• Data to examine:
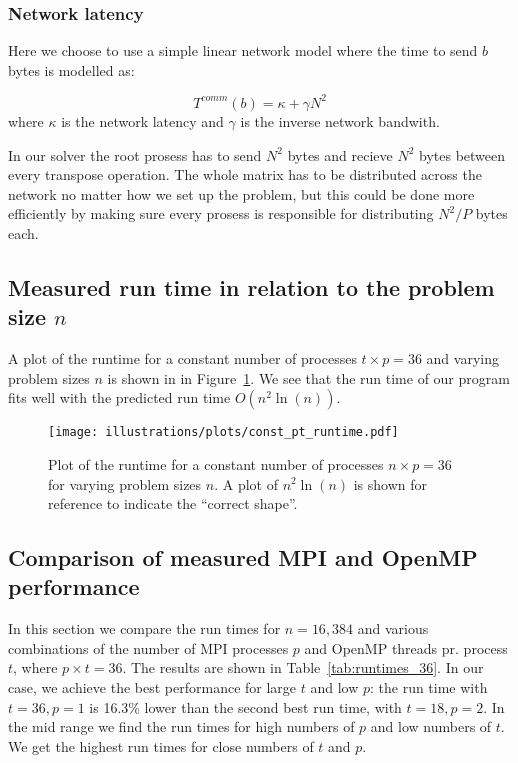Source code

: \subsubsection{Network latency} %
\label{ssub:network_latency}

Here we choose to use a simple linear network model where the time to send $b$ bytes is modelled as:
\begin{center}
  \begin{equation}
    T^{comm}(b) = \kappa + \gamma N^2
  \end{equation}
  where $\kappa$ is the network latency and $\gamma$ is the inverse network bandwith.
\end{center}

In our solver the root prosess has to send $N^2$ bytes and recieve $N^2$ bytes between every transpose operation. The whole matrix has to be distributed across the network no matter how we set up the problem, but this could be done more efficiently by making sure every prosess is responsible for distributing $N^2/P$ bytes each.





\subsection{Measured run time in relation to the problem size $n$} %
\label{sub:run_time_in_relation_to_the_problem_size_n_}

A plot of the runtime for a constant number of processes $t\times p = 36$ and varying problem sizes $n$ is shown in in Figure~\ref{fig:runtime_const_pt}. We see that the run time of our program fits well with the predicted run time $O(n^2 \ln(n))$.

\begin{figure}[htbp]
  \centering
  \texttt{[image: illustrations/plots/const\_pt\_runtime.pdf]}
  \caption{Plot of the runtime for a constant number of processes $n\times p = 36$ for varying problem sizes $n$. A plot of $n^2 \ln(n)$ is shown for reference to indicate the ``correct shape''.}
  \label{fig:runtime_const_pt}
\end{figure}


\subsection{Comparison of measured MPI and OpenMP performance} %
\label{sub:comparison_of_mpi_and_openmp_performance}
In this section we compare the run times for $n=16,384$ and various combinations of the number of MPI processes $p$ and OpenMP threads pr. process $t$, where $p\times t = 36$. The results are shown in Table~\ref{tab:runtimes_36}. In our case, we achieve the best performance for large $t$ and low $p$: the run time with $t=36, p=1$ is 16.3\% lower than the second best run time, with $t=18, p=2$. In the mid range we find the run times for high numbers of $p$ and low numbers of $t$. We get the highest run times for close numbers of $t$ and $p$.

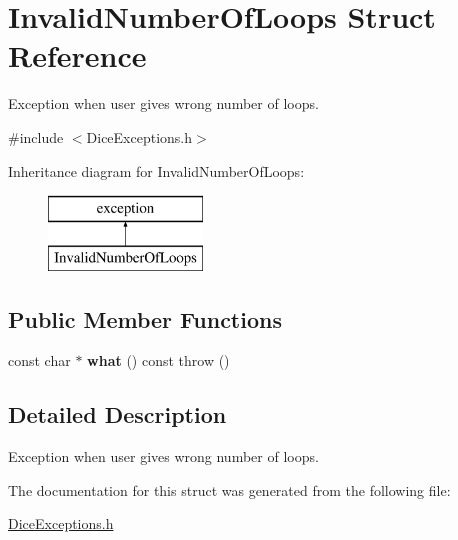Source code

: \hypertarget{struct_invalid_number_of_loops}{}\section{Invalid\+Number\+Of\+Loops Struct Reference}
\label{struct_invalid_number_of_loops}


Exception when user gives wrong number of loops.  




{\ttfamily \#include $<$Dice\+Exceptions.\+h$>$}

Inheritance diagram for Invalid\+Number\+Of\+Loops\+:\begin{figure}[H]
\begin{center}
\leavevmode
\includegraphics[height=2.000000cm]{struct_invalid_number_of_loops}
\end{center}
\end{figure}
\subsection*{Public Member Functions}
\begin{DoxyCompactItemize}
\item 
\hypertarget{struct_invalid_number_of_loops_a78e4b7884b58ca7b509a33d129843578}{}\label{struct_invalid_number_of_loops_a78e4b7884b58ca7b509a33d129843578} 
const char $\ast$ {\bfseries what} () const  throw ()
\end{DoxyCompactItemize}


\subsection{Detailed Description}
Exception when user gives wrong number of loops. 

The documentation for this struct was generated from the following file\+:\begin{DoxyCompactItemize}
\item 
\hyperlink{_dice_exceptions_8h}{Dice\+Exceptions.\+h}\end{DoxyCompactItemize}
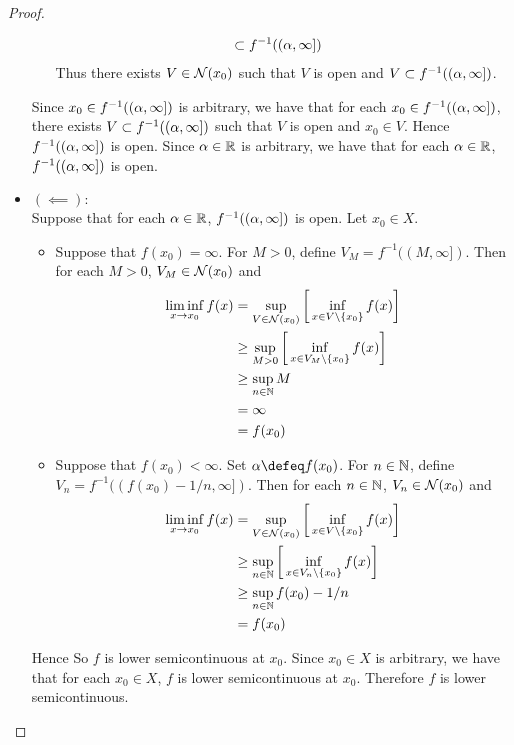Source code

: \documentclass{book}
\begin{document}
\begin{proof}
\begin{itemize}
\begin{itemize}
\begin{align*}
				&\subset f^{-1}((\alpha, \infty])
			\end{align*} 
			Thus there exists $V \in \mathcal{N}(x_0)$ such that $V$ is open and $V \subset f^{-1}((\alpha, \infty])$.
		\end{itemize}
		Since $x_0 \in f^{-1}((\alpha, \infty])$ is arbitrary, we have that for each $x_0 \in f^{-1}((\alpha, \infty])$, there exists $V \subset f^{-1}((\alpha, \infty])$ such that $V$ is open and $x_0 \in V$. Hence $f^{-1}((\alpha, \infty])$ is open. Since $\alpha \in \mathbb{R}$ is arbitrary, we have that for each $\alpha \in \mathbb{R}$, $f^{-1}((\alpha, \infty])$ is open.
		\item $(\impliedby):$ \\ 
		Suppose that for each $\alpha \in \mathbb{R}$, $f^{-1}((\alpha, \infty])$ is open. Let $x_0 \in X$. 
		\begin{itemize}
			\item Suppose that $f(x_0) = \infty$.  For $M > 0$, define $V_M = f^{-1}((M, \infty]) $. Then for each $M > 0$, $V_M \in \mathcal{N}(x_0)$ and 
			\begin{align*}
				\liminf_{x \rightarrow x_0} f(x) 
				&= \sup_{V \in \mathcal{N}(x_0)} \bigg[ \inf_{x \in V \setminus \{x_0\}} f(x) \bigg] \\
				& \geq \sup_{M > 0} \bigg[ \inf_{x \in V_M \setminus \{x_0\}} f(x) \bigg] \\
				& \geq \sup_{n \in \mathbb{N}} M \\
				& = \infty \\
				&= f(x_0) 
			\end{align*}
			\item Suppose that $f(x_0) < \infty$. Set $\al \defeq f(x_0)$. For $n \in \mathbb{N}$, define $V_n = f^{-1}((f(x_0)-1/n, \infty]) $. Then for each $n \in \mathbb{N}$, $V_n \in \mathcal{N}(x_0)$ and 
			\begin{align*}
				\liminf_{x \rightarrow x_0} f(x) 
				&= \sup_{V \in \mathcal{N}(x_0)} \bigg[ \inf_{x \in V \setminus \{x_0\}} f(x) \bigg] \\
				& \geq \sup_{n \in \mathbb{N}} \bigg[ \inf_{x \in V_n \setminus \{x_0\}} f(x) \bigg] \\
				& \geq \sup_{n \in \mathbb{N}} f(x_0)-1/n \\
				&= f(x_0) 
			\end{align*}
		\end{itemize}
		Hence So $f$ is lower semicontinuous at $x_0$. Since $x_0 \in X$ is arbitrary, we have that for each $x_0 \in X$, $f$ is lower semicontinuous at $x_0$. Therefore $f$ is lower semicontinuous.
	\end{itemize}
	\end{proof}
\end{document}
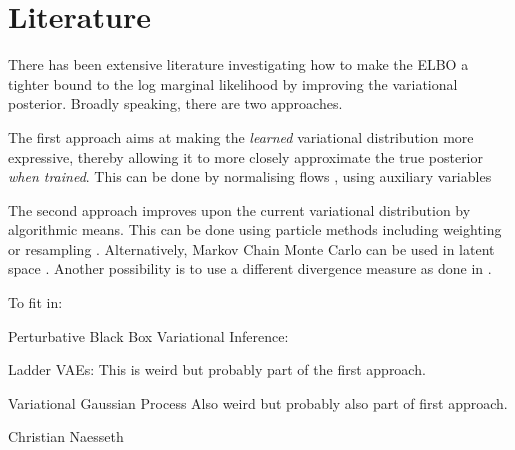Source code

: \section{Literature}
There has been extensive literature investigating how to make the ELBO a tighter bound to the log marginal likelihood by improving the variational posterior.
Broadly speaking, there are two approaches.

The first approach aims at making the \emph{learned} variational distribution more expressive, thereby allowing it to more closely approximate the true posterior \emph{when trained}.
This can be done by normalising flows \citep{RezendeVariational2015,Kingma2016improving},
using auxiliary variables \citep{MaaloeAuxiliary2016} \citep{Ranganath2016hierarchical}

The second approach improves upon the current variational distribution by algorithmic means. This can be done using particle methods including weighting \citep{Burda2015importance} or resampling \citep{Maddison2017filtering}\citep{Le2017auto}. Alternatively, Markov Chain Monte Carlo can be used in latent space \citep{SalimansMarkov2015}.
Another possibility is to use a different divergence measure as done in \citep{Li2016renyi}.


To fit in:

Perturbative Black Box Variational Inference:
\citep{BamlerPerturbative2017}

Ladder VAEs:
\citep{SoNderbyLadder2016}
This is weird but probably part of the first approach.

Variational Gaussian Process
\citep{TranVariational2015}
Also weird but probably also part of first approach.

Christian Naesseth
\citep{Naesseth2017variational}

• About this task: Count how many lines of the data include the word "where". Your reply should be that number alone.

• Task response: 3